Catherine Hoke

Speaker Update: Defy Venture’s Catherine Hoke

Catherine Hoke took the CIW stage this past October to discuss second chances—both for the ex-convicts that she mentors through her nonprofit Defy Ventures, and for herself.  Founder of the Prison Entrepreneurship Program, Hoke had to resign after a scandal that rocked her organization to its core.  Today, she runs Defy Ventures, a a NYC-based entrepreneurship program and incubator that recognizes that many former drug dealers and gang leaders can become successful, legal entrepreneurs.  We recently caught up with Hoke to continue the conversation about second chances she started at CIW and learn whats next for Defy Ventures.

Catherine Hoke

Catherine Hoke bravely shared her story of mistakes, second chances and hope at CIW 2013.

On the CIW stage you shared your personal story of transformation after resigning from the Prison Entrepreneurship Program, a Texas-based nonprofit that you founded.  How does your story affect the way that you approach leading Defy Ventures today? 
I’m even more passionate about second chances and building a nationally scalable model that will bring redemptive healing and economic opportunities to formerly incarcerated people. We’re now rolling out a blended learning model that will become financially self-sustaining, and could operate without me. I’ve recruited an extremely capable team to realize this vision.

I’m more authentic; no one (including me) expects perfection from me now. I experience the freedom to be real. I have a far greater understanding of grace, and I embrace failure. I encourage our staff and entrepreneurs-in-training to be forthcoming with failures. We apply learning lessons, and move forward.
I’m also intentional about living and working sustainably, and I pay for daily accountability. I have my second chance at marriage, and am devoted to leading Defy with good personal boundaries, so that I can have a life outside of Defy. Besides, I’ve learned that a lot of things I create start to thrive when I get out of the way.

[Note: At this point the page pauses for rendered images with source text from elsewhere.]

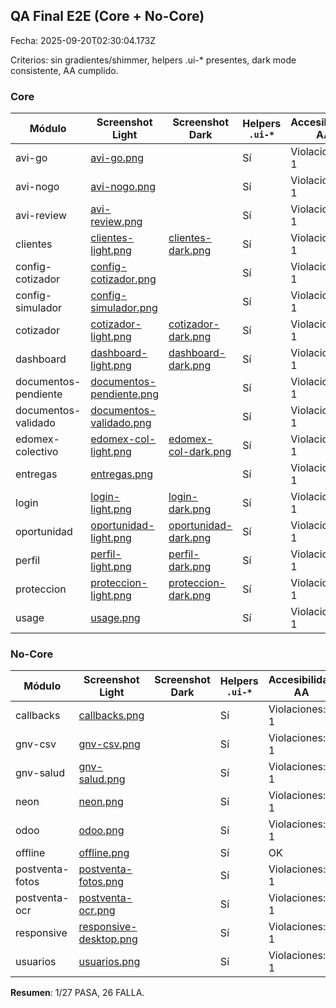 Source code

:## QA Final E2E (Core + No-Core)

Fecha: 2025-09-20T02:30:04.173Z

Criterios: sin gradientes/shimmer, helpers .ui-* presentes, dark mode consistente, AA cumplido.

### Core

| Módulo | Screenshot Light | Screenshot Dark | Helpers `.ui-*` | Accesibilidad AA | Estado |
|--------|------------------|-----------------|-----------------|------------------|--------|
| avi-go | [avi-go.png](tests/screenshots/avi-go.png) |  | Sí | Violaciones: 1 | FALLA |
| avi-nogo | [avi-nogo.png](tests/screenshots/avi-nogo.png) |  | Sí | Violaciones: 1 | FALLA |
| avi-review | [avi-review.png](tests/screenshots/avi-review.png) |  | Sí | Violaciones: 1 | FALLA |
| clientes | [clientes-light.png](tests/screenshots/clientes-light.png) | [clientes-dark.png](tests/screenshots/clientes-dark.png) | Sí | Violaciones: 1 | FALLA |
| config-cotizador | [config-cotizador.png](tests/screenshots/config-cotizador.png) |  | Sí | Violaciones: 1 | FALLA |
| config-simulador | [config-simulador.png](tests/screenshots/config-simulador.png) |  | Sí | Violaciones: 1 | FALLA |
| cotizador | [cotizador-light.png](tests/screenshots/cotizador-light.png) | [cotizador-dark.png](tests/screenshots/cotizador-dark.png) | Sí | Violaciones: 1 | FALLA |
| dashboard | [dashboard-light.png](tests/screenshots/dashboard-light.png) | [dashboard-dark.png](tests/screenshots/dashboard-dark.png) | Sí | Violaciones: 1 | FALLA |
| documentos-pendiente | [documentos-pendiente.png](tests/screenshots/documentos-pendiente.png) |  | Sí | Violaciones: 1 | FALLA |
| documentos-validado | [documentos-validado.png](tests/screenshots/documentos-validado.png) |  | Sí | Violaciones: 1 | FALLA |
| edomex-colectivo | [edomex-col-light.png](tests/screenshots/edomex-col-light.png) | [edomex-col-dark.png](tests/screenshots/edomex-col-dark.png) | Sí | Violaciones: 1 | FALLA |
| entregas | [entregas.png](tests/screenshots/entregas.png) |  | Sí | Violaciones: 1 | FALLA |
| login | [login-light.png](tests/screenshots/login-light.png) | [login-dark.png](tests/screenshots/login-dark.png) | Sí | Violaciones: 1 | FALLA |
| oportunidad | [oportunidad-light.png](tests/screenshots/oportunidad-light.png) | [oportunidad-dark.png](tests/screenshots/oportunidad-dark.png) | Sí | Violaciones: 1 | FALLA |
| perfil | [perfil-light.png](tests/screenshots/perfil-light.png) | [perfil-dark.png](tests/screenshots/perfil-dark.png) | Sí | Violaciones: 1 | FALLA |
| proteccion | [proteccion-light.png](tests/screenshots/proteccion-light.png) | [proteccion-dark.png](tests/screenshots/proteccion-dark.png) | Sí | Violaciones: 1 | FALLA |
| usage | [usage.png](tests/screenshots/usage.png) |  | Sí | Violaciones: 1 | FALLA |


### No-Core

| Módulo | Screenshot Light | Screenshot Dark | Helpers `.ui-*` | Accesibilidad AA | Estado |
|--------|------------------|-----------------|-----------------|------------------|--------|
| callbacks | [callbacks.png](tests/screenshots/callbacks.png) |  | Sí | Violaciones: 1 | FALLA |
| gnv-csv | [gnv-csv.png](tests/screenshots/gnv-csv.png) |  | Sí | Violaciones: 1 | FALLA |
| gnv-salud | [gnv-salud.png](tests/screenshots/gnv-salud.png) |  | Sí | Violaciones: 1 | FALLA |
| neon | [neon.png](tests/screenshots/neon.png) |  | Sí | Violaciones: 1 | FALLA |
| odoo | [odoo.png](tests/screenshots/odoo.png) |  | Sí | Violaciones: 1 | FALLA |
| offline | [offline.png](tests/screenshots/offline.png) |  | Sí | OK | PASA |
| postventa-fotos | [postventa-fotos.png](tests/screenshots/postventa-fotos.png) |  | Sí | Violaciones: 1 | FALLA |
| postventa-ocr | [postventa-ocr.png](tests/screenshots/postventa-ocr.png) |  | Sí | Violaciones: 1 | FALLA |
| responsive | [responsive-desktop.png](tests/screenshots/responsive-desktop.png) |  | Sí | Violaciones: 1 | FALLA |
| usuarios | [usuarios.png](tests/screenshots/usuarios.png) |  | Sí | Violaciones: 1 | FALLA |


**Resumen**: 1/27 PASA, 26 FALLA.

Tell us more about your plans to scale up Defy Ventures.  What will that process look like and who do you hope to reach? 

We’ve just rolled out the first phase of our scalable “blended learning solution,” which combines online training with in-person character development and application of the online training, and are currently accepting applications for online mentors. We’re serving 200 entrepreneurs-in-training (EITs) this year as we alpha test the system and provide comprehensive entrepreneurship, employment and personal development training. Next year, we plan to serve up to 1,000 people and expand to a second city (we’re currently looking for committed funders). Our model will become financially self-sustaining, which also excites me. We hope to be truly national in 2016, and then even global.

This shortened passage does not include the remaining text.